◆ WHAT IS BEING ASKED
Copy every line of the records below that holds the word "filter".

[Collected data]
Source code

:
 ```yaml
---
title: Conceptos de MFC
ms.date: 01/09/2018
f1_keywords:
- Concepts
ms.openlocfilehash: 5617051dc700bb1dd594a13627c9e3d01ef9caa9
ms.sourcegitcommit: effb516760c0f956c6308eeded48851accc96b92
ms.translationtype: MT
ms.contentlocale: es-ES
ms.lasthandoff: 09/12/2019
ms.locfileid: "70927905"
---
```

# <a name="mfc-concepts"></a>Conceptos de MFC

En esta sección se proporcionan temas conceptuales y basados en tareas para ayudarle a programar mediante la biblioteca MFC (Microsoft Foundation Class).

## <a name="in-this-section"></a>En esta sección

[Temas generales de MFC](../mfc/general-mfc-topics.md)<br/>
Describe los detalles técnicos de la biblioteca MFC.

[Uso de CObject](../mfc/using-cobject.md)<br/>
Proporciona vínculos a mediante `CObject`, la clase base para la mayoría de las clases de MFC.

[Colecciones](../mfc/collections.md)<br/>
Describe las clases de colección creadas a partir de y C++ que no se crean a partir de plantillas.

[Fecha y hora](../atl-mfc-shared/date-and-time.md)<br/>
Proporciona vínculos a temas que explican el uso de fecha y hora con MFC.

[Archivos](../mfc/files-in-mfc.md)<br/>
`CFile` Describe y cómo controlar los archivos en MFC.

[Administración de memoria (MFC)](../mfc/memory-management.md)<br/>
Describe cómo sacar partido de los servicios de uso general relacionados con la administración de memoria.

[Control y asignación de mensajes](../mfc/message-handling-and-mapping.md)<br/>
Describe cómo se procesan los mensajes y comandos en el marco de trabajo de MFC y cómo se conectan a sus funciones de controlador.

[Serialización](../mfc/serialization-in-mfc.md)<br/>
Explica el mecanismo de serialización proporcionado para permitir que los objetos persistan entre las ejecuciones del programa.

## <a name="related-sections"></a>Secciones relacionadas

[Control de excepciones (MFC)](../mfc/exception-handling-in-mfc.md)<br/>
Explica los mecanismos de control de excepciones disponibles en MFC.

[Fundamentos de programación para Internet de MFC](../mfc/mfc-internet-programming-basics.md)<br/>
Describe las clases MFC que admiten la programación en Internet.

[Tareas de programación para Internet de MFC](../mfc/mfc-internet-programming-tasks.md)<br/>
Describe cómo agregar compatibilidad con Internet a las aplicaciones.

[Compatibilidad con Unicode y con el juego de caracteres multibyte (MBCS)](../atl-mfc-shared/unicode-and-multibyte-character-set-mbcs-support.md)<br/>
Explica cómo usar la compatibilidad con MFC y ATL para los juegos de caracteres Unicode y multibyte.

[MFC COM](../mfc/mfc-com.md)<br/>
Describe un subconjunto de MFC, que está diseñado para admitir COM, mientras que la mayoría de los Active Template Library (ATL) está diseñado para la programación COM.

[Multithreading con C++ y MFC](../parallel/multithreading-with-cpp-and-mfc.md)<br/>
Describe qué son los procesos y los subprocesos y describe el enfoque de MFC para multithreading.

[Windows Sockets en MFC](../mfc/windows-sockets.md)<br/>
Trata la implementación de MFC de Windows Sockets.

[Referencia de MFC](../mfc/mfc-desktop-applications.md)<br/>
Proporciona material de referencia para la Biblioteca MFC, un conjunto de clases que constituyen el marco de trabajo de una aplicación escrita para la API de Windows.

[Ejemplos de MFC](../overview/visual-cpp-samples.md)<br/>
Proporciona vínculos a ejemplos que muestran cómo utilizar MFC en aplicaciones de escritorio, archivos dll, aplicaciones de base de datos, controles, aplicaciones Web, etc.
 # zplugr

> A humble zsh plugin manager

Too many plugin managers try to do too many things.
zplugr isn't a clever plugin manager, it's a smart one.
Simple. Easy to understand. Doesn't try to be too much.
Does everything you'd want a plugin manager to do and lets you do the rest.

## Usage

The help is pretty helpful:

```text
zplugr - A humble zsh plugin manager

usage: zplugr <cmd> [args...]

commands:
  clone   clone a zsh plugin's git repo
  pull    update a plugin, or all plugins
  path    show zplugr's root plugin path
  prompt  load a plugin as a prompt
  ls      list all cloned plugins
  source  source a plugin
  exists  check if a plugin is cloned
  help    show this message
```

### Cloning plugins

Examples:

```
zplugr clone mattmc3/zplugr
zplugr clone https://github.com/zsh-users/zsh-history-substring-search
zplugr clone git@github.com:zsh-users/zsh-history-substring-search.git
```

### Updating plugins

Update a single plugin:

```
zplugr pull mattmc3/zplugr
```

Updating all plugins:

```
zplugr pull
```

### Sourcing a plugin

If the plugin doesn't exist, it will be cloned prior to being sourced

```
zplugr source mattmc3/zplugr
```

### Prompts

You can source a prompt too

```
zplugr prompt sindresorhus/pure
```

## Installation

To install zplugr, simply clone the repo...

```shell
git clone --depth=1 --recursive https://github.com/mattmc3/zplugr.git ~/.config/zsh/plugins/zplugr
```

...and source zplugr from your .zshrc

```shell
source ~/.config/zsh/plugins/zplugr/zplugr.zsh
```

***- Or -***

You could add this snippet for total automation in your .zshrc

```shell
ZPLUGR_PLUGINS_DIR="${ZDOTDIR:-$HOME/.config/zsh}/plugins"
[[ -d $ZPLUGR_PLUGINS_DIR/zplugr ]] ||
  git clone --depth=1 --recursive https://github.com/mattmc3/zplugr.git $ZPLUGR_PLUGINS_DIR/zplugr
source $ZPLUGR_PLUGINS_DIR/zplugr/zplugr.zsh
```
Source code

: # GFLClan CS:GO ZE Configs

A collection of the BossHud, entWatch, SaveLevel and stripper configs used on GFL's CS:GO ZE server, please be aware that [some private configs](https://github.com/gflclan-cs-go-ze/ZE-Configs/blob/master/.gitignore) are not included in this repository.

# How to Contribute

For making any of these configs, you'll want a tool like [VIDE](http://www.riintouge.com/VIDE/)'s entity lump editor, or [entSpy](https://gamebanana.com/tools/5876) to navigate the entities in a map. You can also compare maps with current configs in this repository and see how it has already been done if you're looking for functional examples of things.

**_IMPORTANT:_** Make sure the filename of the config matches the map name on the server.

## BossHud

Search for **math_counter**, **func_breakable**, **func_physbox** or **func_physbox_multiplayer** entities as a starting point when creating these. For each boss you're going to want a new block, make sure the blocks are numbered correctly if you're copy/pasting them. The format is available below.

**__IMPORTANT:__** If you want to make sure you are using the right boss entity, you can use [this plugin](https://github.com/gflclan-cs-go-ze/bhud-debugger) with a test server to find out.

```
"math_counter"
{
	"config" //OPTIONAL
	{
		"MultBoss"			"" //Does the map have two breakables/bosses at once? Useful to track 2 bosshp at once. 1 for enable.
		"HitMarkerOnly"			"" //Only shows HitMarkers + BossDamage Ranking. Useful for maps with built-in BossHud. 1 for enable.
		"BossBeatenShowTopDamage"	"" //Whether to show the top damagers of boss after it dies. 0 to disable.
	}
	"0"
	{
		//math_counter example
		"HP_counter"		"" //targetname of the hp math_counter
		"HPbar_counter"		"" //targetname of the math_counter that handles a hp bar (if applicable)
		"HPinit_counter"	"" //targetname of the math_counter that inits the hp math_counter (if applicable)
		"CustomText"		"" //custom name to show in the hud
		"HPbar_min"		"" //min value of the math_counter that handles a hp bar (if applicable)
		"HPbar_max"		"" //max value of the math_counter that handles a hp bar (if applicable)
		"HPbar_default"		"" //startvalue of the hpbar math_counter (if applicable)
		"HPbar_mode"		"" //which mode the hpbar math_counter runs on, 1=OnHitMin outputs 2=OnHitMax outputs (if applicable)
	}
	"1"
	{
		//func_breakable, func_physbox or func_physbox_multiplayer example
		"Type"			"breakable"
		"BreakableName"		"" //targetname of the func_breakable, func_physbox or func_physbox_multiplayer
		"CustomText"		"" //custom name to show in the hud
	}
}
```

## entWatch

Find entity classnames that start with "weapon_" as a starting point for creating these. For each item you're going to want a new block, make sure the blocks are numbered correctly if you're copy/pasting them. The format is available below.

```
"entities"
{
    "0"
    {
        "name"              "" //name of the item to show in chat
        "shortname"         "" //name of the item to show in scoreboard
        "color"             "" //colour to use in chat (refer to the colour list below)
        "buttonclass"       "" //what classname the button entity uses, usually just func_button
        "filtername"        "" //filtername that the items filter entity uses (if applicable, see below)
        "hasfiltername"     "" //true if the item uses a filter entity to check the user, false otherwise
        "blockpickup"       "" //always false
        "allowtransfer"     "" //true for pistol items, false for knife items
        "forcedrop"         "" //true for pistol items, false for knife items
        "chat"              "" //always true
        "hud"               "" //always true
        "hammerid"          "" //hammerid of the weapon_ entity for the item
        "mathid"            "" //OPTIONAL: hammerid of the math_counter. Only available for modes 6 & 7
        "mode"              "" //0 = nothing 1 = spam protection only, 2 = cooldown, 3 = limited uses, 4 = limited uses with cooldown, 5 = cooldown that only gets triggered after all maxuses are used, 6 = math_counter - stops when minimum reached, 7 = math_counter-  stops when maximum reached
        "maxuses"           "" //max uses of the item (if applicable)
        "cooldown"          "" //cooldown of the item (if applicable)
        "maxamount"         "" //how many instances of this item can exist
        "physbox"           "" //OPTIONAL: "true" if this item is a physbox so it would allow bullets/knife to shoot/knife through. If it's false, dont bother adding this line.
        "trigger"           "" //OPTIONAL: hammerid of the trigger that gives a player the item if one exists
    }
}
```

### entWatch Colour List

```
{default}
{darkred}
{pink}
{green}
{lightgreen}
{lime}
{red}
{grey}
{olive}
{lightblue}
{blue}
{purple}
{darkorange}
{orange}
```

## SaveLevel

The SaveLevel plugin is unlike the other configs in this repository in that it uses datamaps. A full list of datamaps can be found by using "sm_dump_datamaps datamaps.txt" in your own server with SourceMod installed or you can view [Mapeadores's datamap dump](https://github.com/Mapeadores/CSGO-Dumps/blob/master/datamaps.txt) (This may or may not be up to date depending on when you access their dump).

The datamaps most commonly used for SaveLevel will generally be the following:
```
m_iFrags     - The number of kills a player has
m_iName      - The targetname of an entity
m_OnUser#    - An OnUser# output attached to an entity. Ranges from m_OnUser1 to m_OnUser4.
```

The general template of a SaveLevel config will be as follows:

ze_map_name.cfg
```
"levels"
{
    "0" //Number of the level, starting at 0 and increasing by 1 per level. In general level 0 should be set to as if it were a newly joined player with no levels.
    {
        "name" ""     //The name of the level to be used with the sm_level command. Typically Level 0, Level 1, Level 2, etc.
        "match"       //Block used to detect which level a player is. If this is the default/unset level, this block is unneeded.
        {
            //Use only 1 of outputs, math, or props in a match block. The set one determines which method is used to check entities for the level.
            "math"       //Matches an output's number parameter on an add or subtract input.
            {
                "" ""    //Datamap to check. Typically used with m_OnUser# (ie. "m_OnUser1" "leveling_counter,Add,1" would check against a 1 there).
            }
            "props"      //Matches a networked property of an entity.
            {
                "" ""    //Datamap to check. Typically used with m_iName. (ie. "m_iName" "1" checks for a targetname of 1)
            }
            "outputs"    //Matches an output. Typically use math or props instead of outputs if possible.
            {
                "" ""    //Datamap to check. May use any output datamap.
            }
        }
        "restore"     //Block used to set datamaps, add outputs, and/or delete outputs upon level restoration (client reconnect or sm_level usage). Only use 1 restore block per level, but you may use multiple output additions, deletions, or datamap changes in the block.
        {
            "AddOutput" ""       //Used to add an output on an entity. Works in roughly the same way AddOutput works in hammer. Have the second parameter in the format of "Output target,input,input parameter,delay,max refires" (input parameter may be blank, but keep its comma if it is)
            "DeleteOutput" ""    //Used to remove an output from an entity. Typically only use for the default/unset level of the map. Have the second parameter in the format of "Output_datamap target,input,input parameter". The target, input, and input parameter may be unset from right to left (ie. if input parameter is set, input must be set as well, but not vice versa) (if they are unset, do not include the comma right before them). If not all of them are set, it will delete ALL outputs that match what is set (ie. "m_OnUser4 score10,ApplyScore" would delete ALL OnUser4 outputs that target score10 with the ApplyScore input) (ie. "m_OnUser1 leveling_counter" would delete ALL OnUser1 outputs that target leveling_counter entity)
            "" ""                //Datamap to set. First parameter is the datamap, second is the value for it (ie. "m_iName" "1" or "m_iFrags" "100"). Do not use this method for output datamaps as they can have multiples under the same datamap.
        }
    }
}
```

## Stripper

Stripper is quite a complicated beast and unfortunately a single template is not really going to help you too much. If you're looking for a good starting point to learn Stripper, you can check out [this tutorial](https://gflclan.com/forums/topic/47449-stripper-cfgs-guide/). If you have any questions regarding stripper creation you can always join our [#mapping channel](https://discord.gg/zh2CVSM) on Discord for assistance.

◆ RESPONSE AREA
        "filtername"        "" //filtername that the items filter entity uses (if applicable, see below)
        "hasfiltername"     "" //true if the item uses a filter entity to check the user, false otherwise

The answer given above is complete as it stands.